Today is August 31st. (I’m sure by the time I hit publish, it will be September 1st…) And as much as August is my enemy, it sucks that it’s ending.
Sorry for the less-than-joyful nature of this post. I won’t be offended if you run away screaming now. I know I’m annoying. I also know I’m freaking out. I also know that I’ve been a terrible blogger… I can’t keep up… with anything. I’m sorry.
School started today. (Or yesterday… it’s already after midnight…) My daughter began 3rd grade and she’s got the same (wonderful) teacher my son had. My son began middle school, grade 6. I was nervous as hell for him… and I could tell he was nervous, too. But of course, they both did great. I never doubted it, I was just anxious for my son. I think it’s because he’s my first baby and he’s such a big kid now. I want to stare at immensely adorable pictures of him from when he was two. Also, I hate change… and he’s not especially fond of it either.
But the real crisis in my brain right now is something else. I’ve got to double down on my job search. Of course, doubling nothing gets you… nothing. I truly do not know where to begin (again).
I haven’t been sleeping well. I haven’t been eating much. And as I mentioned up there, I’ve struggled to keep up here… writing, reading. I suck. But I just can’t seem to do much of anything. And fuck, it’s hard to get up at 7am when I’m rarely asleep before 3am. At least John is taking the boy to school… which starts an hour earlier than my daughter’s school.
I love being just Mom. After the layoff, the plan was for me to take a few months off to be just Mom. But it’s been way longer than a few months. And the “just” part has to end… I need to be Mom and… something else.
I haven’t a fucking clue what ‘something else‘ is. I have never had a specific career… What do you do for a living? I have no fucking idea. I’ve never known what wanted to be when I grew up. I suppose I’m grown up now (and not happy about it) and I still don’t know what I want to be.
I’ve written about this before… a couple of times. And although it’s been nearly a year since those posts, I am in the same place. Oh, except that my one connection is gone.
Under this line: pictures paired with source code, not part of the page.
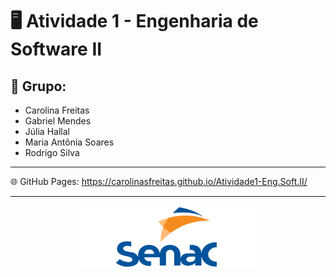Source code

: # 🖥️ Atividade 1 - Engenharia de Software II

## 👥 Grupo:

+ Carolina Freitas
+ Gabriel Mendes
+ Júlia Hallal
+ Maria Antônia Soares
+ Rodrigo Silva

----

🌐 GitHub Pages: https://carolinasfreitas.github.io/Atividade1-Eng.Soft.II/

----

<div align="center">
  <img src="/images/logo-senac.png" width="300px">
</div>

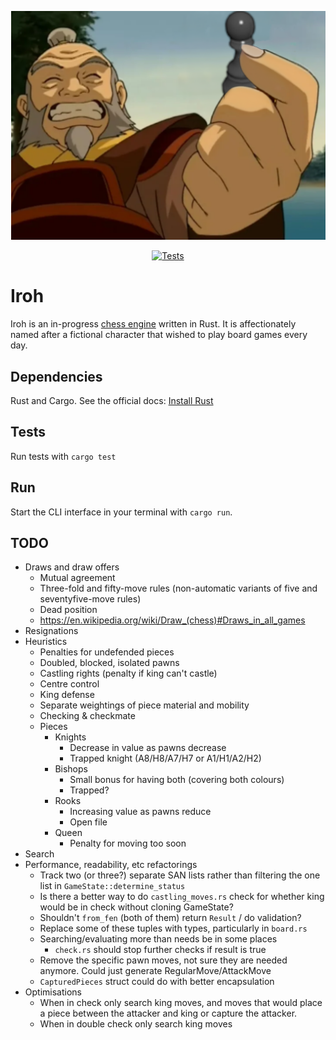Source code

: <p align="center">
  <img src="https://raw.githubusercontent.com/Mattsi-Jansky/Iroh/master/banner.png" 
    alt="Uncle Iroh from The Last Airbender holding a chess piece and smiling widely. 
    Original image from Avatar The Last Airbender, chess piece via seifmohamed52 on Behance, and thanks to Dall-e and Gimp"
  >
</p>

<p align="center">
  <a href="https://github.com/Mattsi-Jansky/Iroh/actions/workflows/tests.yml">
    <img src="https://github.com/Mattsi-Jansky/Iroh/actions/workflows/tests.yml/badge.svg" alt="Tests" style="max-width: 100%;">
  </a>
</p>

# Iroh

Iroh is an in-progress [chess engine](https://en.wikipedia.org/wiki/Chess_engine) written in Rust. It is affectionately named after a fictional character that wished to play board games every day.

## Dependencies

Rust and Cargo. See the official docs: [Install Rust](https://www.rust-lang.org/tools/install)

## Tests

Run tests with `cargo test`

## Run

Start the CLI interface in your terminal with `cargo run`.

## TODO

* Draws and draw offers
  * Mutual agreement
  * Three-fold and fifty-move rules (non-automatic variants of five and seventyfive-move rules)
  * Dead position
  * https://en.wikipedia.org/wiki/Draw_(chess)#Draws_in_all_games
* Resignations
* Heuristics
  * Penalties for undefended pieces
  * Doubled, blocked, isolated pawns
  * Castling rights (penalty if king can't castle)
  * Centre control
  * King defense
  * Separate weightings of piece material and mobility
  * Checking & checkmate
  * Pieces
    * Knights 
      * Decrease in value as pawns decrease
      * Trapped knight (A8/H8/A7/H7 or A1/H1/A2/H2)
    * Bishops
      * Small bonus for having both (covering both colours)
      * Trapped?
    * Rooks
      * Increasing value as pawns reduce
      * Open file
    * Queen
      * Penalty for moving too soon
* Search
* Performance, readability, etc refactorings
  * Track two (or three?) separate SAN lists rather than filtering the one list in `GameState::determine_status`
  * Is there a better way to do `castling_moves.rs` check for whether king would be in check without cloning GameState?
  * Shouldn't `from_fen` (both of them) return `Result` / do validation?
  * Replace some of these tuples with types, particularly in `board.rs`
  * Searching/evaluating more than needs be in some places
    * `check.rs` should stop further checks if result is true
  * Remove the specific pawn moves, not sure they are needed anymore. Could just generate RegularMove/AttackMove
  * `CapturedPieces` struct could do with better encapsulation
* Optimisations
  * When in check only search king moves, and moves that would place a piece between the attacker and king or capture the attacker.  
  * When in double check only search king moves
And my head is probably more messed up. Okay, not probably. It is.
If I knew what I wanted to be at any point before or during my college years or in the few years following, I could have done it. I could have been whatever I wanted (not like, a rock star or a movie star, but you know… within reason). I’ve always been very intelligent. Like, nerd-level intelligent. Not Dr. Sheldon Cooper, but you know, really smart. My sister D hated that I was this way without even trying. She is really smart, too, but she studied a lot. I didn’t. What a bitch I am, right?!
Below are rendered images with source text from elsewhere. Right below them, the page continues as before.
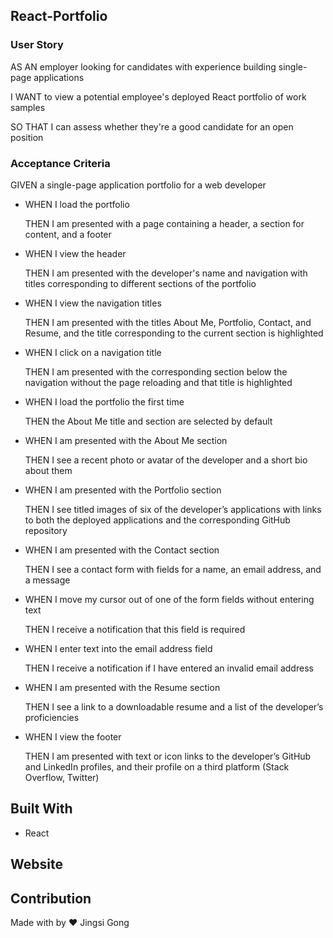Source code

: ## **React-Portfolio**

### **User Story**

AS AN employer looking for candidates with experience building single-page applications

I WANT to view a potential employee's deployed React portfolio of work samples

SO THAT I can assess whether they're a good candidate for an open position

### **Acceptance Criteria**

GIVEN a single-page application portfolio for a web developer

* WHEN I load the portfolio

  THEN I am presented with a page containing a header, a section for content, and a footer

* WHEN I view the header

  THEN I am presented with the developer's name and navigation with titles corresponding to different sections of the portfolio

* WHEN I view the navigation titles

  THEN I am presented with the titles About Me, Portfolio, Contact, and Resume, and the title corresponding to the current section is highlighted

* WHEN I click on a navigation title

  THEN I am presented with the corresponding section below the navigation without the page reloading and that title is highlighted

* WHEN I load the portfolio the first time

  THEN the About Me title and section are selected by default

* WHEN I am presented with the About Me section

  THEN I see a recent photo or avatar of the developer and a short bio about them

* WHEN I am presented with the Portfolio section

  THEN I see titled images of six of the developer’s applications with links to both the deployed applications and the corresponding GitHub repository

* WHEN I am presented with the Contact section

  THEN I see a contact form with fields for a name, an email address, and a message

* WHEN I move my cursor out of one of the form fields without entering text

  THEN I receive a notification that this field is required

* WHEN I enter text into the email address field

  THEN I receive a notification if I have entered an invalid email address

* WHEN I am presented with the Resume section

  THEN I see a link to a downloadable resume and a list of the developer’s proficiencies

* WHEN I view the footer

  THEN I am presented with text or icon links to the developer’s GitHub and LinkedIn profiles, and their profile on a third platform (Stack Overflow, Twitter)

## **Built With**

* React 

## **Website**

## **Contribution** 

Made with by ❤️ Jingsi Gong
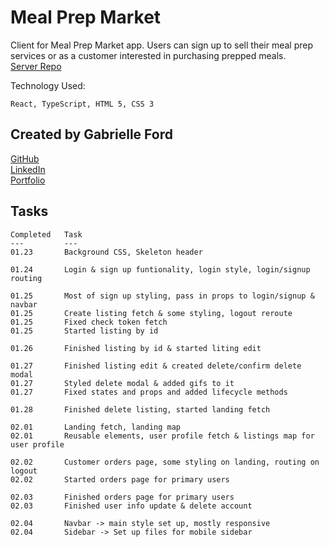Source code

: # Meal Prep Market

Client for Meal Prep Market app. Users can sign up to sell their meal prep services or as a customer interested in purchasing prepped meals.  
[Server Repo](https://github.com/gabrielleford/mealPrepMarketServer)

Technology Used:
    
    React, TypeScript, HTML 5, CSS 3

## Created by Gabrielle Ford
[GitHub](https://github.com/gabrielleford)  
[LinkedIn](https://www.linkedin.com/in/gabrielle-f-293251221/)  
[Portfolio](https://gabrielleford.github.io/)

## Tasks
    Completed   Task
    ---         ---
    01.23       Background CSS, Skeleton header
    
    01.24       Login & sign up funtionality, login style, login/signup routing
    
    01.25       Most of sign up styling, pass in props to login/signup & navbar
    01.25       Create listing fetch & some styling, logout reroute
    01.25       Fixed check token fetch
    01.25       Started listing by id

    01.26       Finished listing by id & started liting edit
    
    01.27       Finished listing edit & created delete/confirm delete modal
    01.27       Styled delete modal & added gifs to it
    01.27       Fixed states and props and added lifecycle methods
    
    01.28       Finished delete listing, started landing fetch
    
    02.01       Landing fetch, landing map
    02.01       Reusable elements, user profile fetch & listings map for user profile
    
    02.02       Customer orders page, some styling on landing, routing on logout
    02.02       Started orders page for primary users
    
    02.03       Finished orders page for primary users
    02.03       Finished user info update & delete account
    
    02.04       Navbar -> main style set up, mostly responsive
    02.04       Sidebar -> Set up files for mobile sidebar
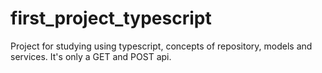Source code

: # first_project_typescript
Project for studying using typescript, concepts of repository, models and services. It's only a GET and POST api.
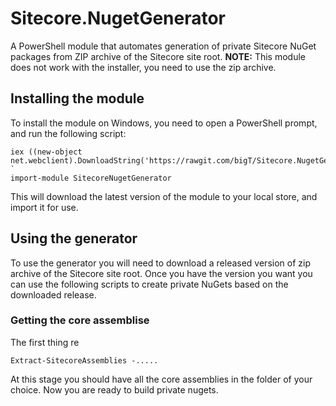# Sitecore.NugetGenerator
A PowerShell module that automates generation of private Sitecore NuGet packages from ZIP archive of the Sitecore site root. __NOTE:__ This module does not work with the installer, you need to use the zip archive.

## Installing the module
To install the module on Windows, you need to open a PowerShell prompt, and run the following script:

    iex ((new-object net.webclient).DownloadString('https://rawgit.com/bigT/Sitecore.NugetGenerator/master/install.ps1'))}; `
    import-module SitecoreNugetGenerator

This will download the latest version of the module to your local store, and import it for use.

## Using the generator
To use the generator you will need to download a released version of zip archive of the Sitecore site root. Once you have the version you want you can use the following scripts to create private NuGets based on the downloaded release.



### Getting the core assemblise
The first thing re

    Extract-SitecoreAssemblies -.....

At this stage you should have all the core assemblies in the folder of your choice. Now you are ready to build private nugets.
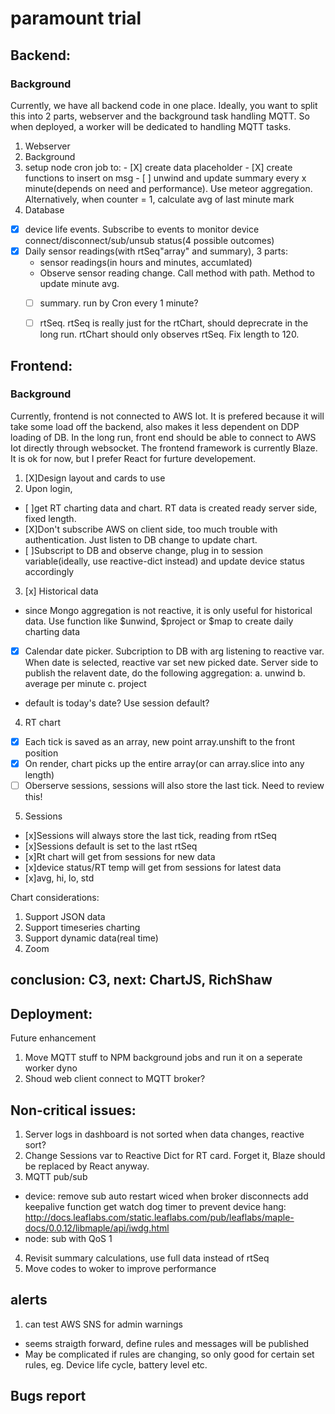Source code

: # paramount trial
 
## Backend:
### Background
Currently, we have all backend code in one place.  Ideally, you want to split this into 2 parts, webserver and the background task handling MQTT.  So when deployed, a worker will be dedicated to handling MQTT tasks.

1. Webserver
2. Background
  1. setup node cron job to:
    - [X] create data placeholder
    - [X] create functions to insert on msg
    - [ ] unwind and update summary every x minute(depends on need and performance).  Use meteor aggregation.  Alternatively, when counter = 1, calculate avg of last minute mark
1. Database
  - [X] device life events.  Subscribe to events to monitor device connect/disconnect/sub/unsub status(4 possible outcomes)
  - [X] Daily sensor readings(with rtSeq"array" and summary), 3 parts:
    - sensor readings(in hours and minutes, accumlated)
    - Observe sensor reading change. Call method with path.  Method to update minute avg. 
    - [ ] summary. run by Cron every 1 minute?
    - [ ] rtSeq. rtSeq is really just for the rtChart, should deprecrate in the long run. rtChart should only observes rtSeq.  Fix length to 120.


## Frontend:
### Background
Currently, frontend is not connected to AWS Iot.  It is prefered because it will take some load off the backend, also makes it less dependent on DDP loading of DB.  In the long run, front end should be able to connect to AWS Iot directly through websocket.
The frontend framework is currently Blaze. It is ok for now, but I prefer React for furture developement.

1. [X]Design layout and cards to use
2. Upon login, 
  - [ ]get RT charting data and chart.  RT data is created ready server side, fixed length.
  - [X]Don't subscribe AWS on client side, too much trouble with authentication.  Just listen to DB change to update chart.
  - [ ]Subscript to DB and observe change, plug in to session variable(ideally, use reactive-dict instead) and update device status accordingly
3. [x] Historical data
  - since Mongo aggregation is not reactive, it is only useful for historical data.  Use function like $unwind, $project or $map to create daily charting data
  - [x] Calendar date picker.  Subcription to DB with arg listening to reactive var.  When date is selected, reactive var set new picked date.  Server side to publish the relavent date, do the following aggregation:
  a. unwind
  b. average per minute
  c. project
  - default is today's date? Use session default?
4. RT chart
  - [x] Each tick is saved as an array, new point array.unshift to the front position
  - [x] On render, chart picks up the entire array(or can array.slice into any length)
  - [ ] Oberserve sessions, sessions will also store the last tick.  Need to review this!
5. Sessions
  - [x]Sessions will always store the last tick, reading from rtSeq
  - [x]Sessions default is set to the last rtSeq
  - [x]Rt chart will get from sessions for new data
  - [x]device status/RT temp will get from sessions for latest data
  - [x]avg, hi, lo, std

Chart considerations:
1. Support JSON data
2. Support timeseries charting
3. Support dynamic data(real time)
4. Zoom
## conclusion: C3, next: ChartJS, RichShaw

## Deployment:
Future enhancement
1. Move MQTT stuff to NPM background jobs and run it on a seperate worker dyno
2. Shoud web client connect to MQTT broker? 

## Non-critical issues:
1. Server logs in dashboard is not sorted when data changes, reactive sort?
2. Change Sessions var to Reactive Dict for RT card.  Forget it, Blaze should be replaced by React anyway.
3. MQTT pub/sub
  - device: remove sub
            auto restart wiced when broker disconnects
            add keepalive function
            get watch dog timer to prevent device hang: http://docs.leaflabs.com/static.leaflabs.com/pub/leaflabs/maple-docs/0.0.12/libmaple/api/iwdg.html
  - node: sub with QoS 1
4. Revisit summary calculations, use full data instead of rtSeq
5. Move codes to woker to improve performance

## alerts
1. can test AWS SNS for admin warnings
 - seems straigth forward, define rules and messages will be published
 - May be complicated if rules are changing, so only good for certain set rules, eg. Device life cycle, battery level etc.


## Bugs report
Of course, she always knew what she wanted to do with her life. Since she was about 14. So she’s in a great career place. And I’m nowhere. Because I still don’t know. And even if I did, it’s too late for me now.
Further my education in a field that interests me.
I have no idea what that field would be and I cannot afford further education which is half the reason I’ve never done this.
Find a work-from-home job.
I would love to! LOVE. Love. love. Tell me where to find one… because I’ve been hunting for over two years and I have found… squat.
How about a job at a school – it might offer more time with the kids.
I’d like this, too. I could never be a teacher… and I obviously do not have that education/background. But some other school job? Sure! Sign me up! But everyone wants a job like this. They are extremely hard to come by. Unless maybe you “know someone”.
I was great at my last job. Fuck, I’ve been great at every job I’ve ever had. It’s who I am. Every manager, every boss I’ve ever had has loved me. I don’t do things half-assed. I won’t. I don’t think I can.
[Despite the wisdom of the great Homer Simpson:
“If you don’t like your job you don’t strike. You just go in every day and do it really half-assed. That’s the American way.”]
So. How does one find a job without knowing what sort of job to look for? Even if I wanted to find something similar to what I was doing pre-layoff, I don’t know what to search for. My last position was a conglomerate of different things — accounting things, payroll tax things, reporting and reconciling things, and lots more. But I am not an accountant or a financial analyst or any other professional with an actual title/career. So I search for……?
I am supposed to be doing this now. Literally now… at this moment. And any other free moment. I should be trying to find something. I should be searching for an agency, a recruiter, a job. Something.
But I fall apart. Just thinking about it is making me sick. Anxious, nauseous… head pounding, eyes leaking (yeah, that’s code for sobbing).
And I am completely useless. Incapacitated. And pathetic. I have no idea what I’m going to do… but I should already be doing it.